Top of Provided material
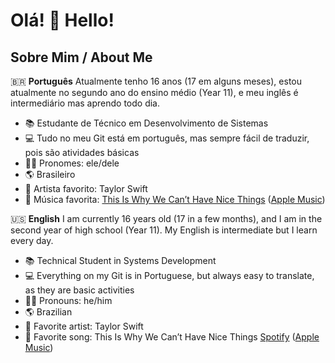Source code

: # Olá! 👋 Hello!

## Sobre Mim / About Me

🇧🇷 **Português**
Atualmente tenho 16 anos (17 em alguns meses), estou atualmente no segundo ano do ensino médio (Year 11), e meu inglês é intermediário mas aprendo todo dia.

- 📚 Estudante de Técnico em Desenvolvimento de Sistemas
- 💻 Tudo no meu Git está em português, mas sempre fácil de traduzir, pois são atividades básicas
- 👨‍💼 Pronomes: ele/dele
- 🌎 Brasileiro
- 🎤 Artista favorito: Taylor Swift
- 🎵 Música favorita: [This Is Why We Can’t Have Nice Things](https://open.spotify.com/track/07NxDD1iKCHbAldceD7QLP?autoplay=true) ([Apple Music](https://music.apple.com/br/album/this-is-why-we-cant-have-nice-things/1445765846?i=1445766358))

🇺🇸 **English**
I am currently 16 years old (17 in a few months), and I am in the second year of high school (Year 11). My English is intermediate but I learn every day.

- 📚 Technical Student in Systems Development
- 💻 Everything on my Git is in Portuguese, but always easy to translate, as they are basic activities
- 👨‍💼 Pronouns: he/him
- 🌎 Brazilian
- 🎤 Favorite artist: Taylor Swift
- 🎵 Favorite song: This Is Why We Can’t Have Nice Things [Spotify](https://open.spotify.com/track/07NxDD1iKCHbAldceD7QLP?autoplay=true) ([Apple Music](https://music.apple.com/br/album/this-is-why-we-cant-have-nice-things/1445765846?i=1445766358))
Bottom of Provided material
*Required work*
Find the line that contains "- 👨‍💼 Pronouns: he/him". Restate it and all lines after it exactly, ending with the final line of the data.

*Answer space*
- 👨‍💼 Pronouns: he/him
- 🌎 Brazilian
- 🎤 Favorite artist: Taylor Swift
- 🎵 Favorite song: This Is Why We Can’t Have Nice Things [Spotify](https://open.spotify.com/track/07NxDD1iKCHbAldceD7QLP?autoplay=true) ([Apple Music](https://music.apple.com/br/album/this-is-why-we-cant-have-nice-things/1445765846?i=1445766358))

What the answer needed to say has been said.